Green Lantern Corps #1 Stirs Controversy

With a number of Vertigo and WildStorm characters making their DC Universe debuts in their own [...]

With a number of Vertigo and WildStorm characters making their DC Universe debuts in their own ongoing monthlies starting this month, who could have guessed that the most controversial book so far of the ongoing New 52 relaunch would be...Green Lantern Corps #1? DC Comics gave Comic Book Resources an exclusive preview of the upcoming Green Lantern Corps #1 by Peter Tomasi and Fernando Parasin on Friday and it immediately started to stir reactions among the comics press. Comics Alliance questioned the wisdom of titling the issue "Triumph of the Will," the title of an infamous Nazi propaganda film.
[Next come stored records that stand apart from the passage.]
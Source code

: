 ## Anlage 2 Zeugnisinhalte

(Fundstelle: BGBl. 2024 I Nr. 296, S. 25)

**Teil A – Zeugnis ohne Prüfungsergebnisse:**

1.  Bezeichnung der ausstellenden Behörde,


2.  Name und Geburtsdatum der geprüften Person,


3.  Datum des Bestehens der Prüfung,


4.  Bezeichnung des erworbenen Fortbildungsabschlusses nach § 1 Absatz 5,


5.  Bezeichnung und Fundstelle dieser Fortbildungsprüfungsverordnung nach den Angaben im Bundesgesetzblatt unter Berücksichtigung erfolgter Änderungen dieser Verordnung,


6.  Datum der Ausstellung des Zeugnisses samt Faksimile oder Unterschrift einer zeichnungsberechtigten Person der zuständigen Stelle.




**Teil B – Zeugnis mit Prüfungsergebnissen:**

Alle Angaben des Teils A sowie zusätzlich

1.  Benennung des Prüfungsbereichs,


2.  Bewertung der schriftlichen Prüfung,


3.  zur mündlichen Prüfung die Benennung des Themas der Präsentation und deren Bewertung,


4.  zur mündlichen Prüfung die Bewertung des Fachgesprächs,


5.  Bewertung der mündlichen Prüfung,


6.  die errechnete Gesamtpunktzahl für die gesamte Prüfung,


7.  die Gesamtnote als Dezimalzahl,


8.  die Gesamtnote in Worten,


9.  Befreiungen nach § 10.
While commenters on the site defended DC, saying in effect that most comics readers are unfamiliar with the original source of the title, Bleeding Cool was busy running a story questioning whether a story that featured evisceration and dismemberment in its preview pages should be rated T+ (the DC equivalent of an R-rating at the movies) instead of T (described as "Appropriate for readers age 12 and over"), as Green Lantern Corps is. While it seems unlikely (at least based on the comments at Comics Alliance) that the issue of the title will gain any traction, the issue of rating is one that DC may well be forced to examine. With sell-outs across the line and robust digital sales, it's likely that new or lapsed readers really have been lured in by The New 52, and presumably those people will have little awareness of the way comics storytelling has developed in recent years. Gruesome images that would never pass muster in a PG-13 movie appear not only in Green Lantern Corps, but also on the final page of Detective Comics. Given that no writers have indicated that all of their scripts are yet turned in, but DC's subscription page has the T and T+ books already rated for the year, it seems likely that single issues that are wildly out of the norm will not be re-rated to accommodate the story or visuals. Whether a few thousand new readers and a few dozen complaint letters from mothers who "didn't expect that in a Batman comic!" will change that policy will be an interesting thing to see play out.